(Exercise brief):
Your answer must be an exact copy of the records below, minus the pictures.

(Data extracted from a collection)
⟨

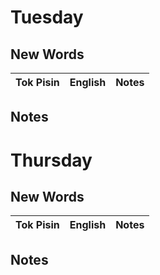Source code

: # Tuesday

## New Words

| Tok Pisin      | English             | Notes                                   |
| -------------- | ------------------- | --------------------------------------- |


## Notes



# Thursday

## New Words

| Tok Pisin      | English             | Notes                                   |
| -------------- | ------------------- | --------------------------------------- |


## Notes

⟩

(Reply to the exercise):
Source code

: # Tuesday

## New Words

| Tok Pisin      | English             | Notes                                   |
| -------------- | ------------------- | --------------------------------------- |


## Notes



# Thursday

## New Words

| Tok Pisin      | English             | Notes                                   |
| -------------- | ------------------- | --------------------------------------- |


## Notes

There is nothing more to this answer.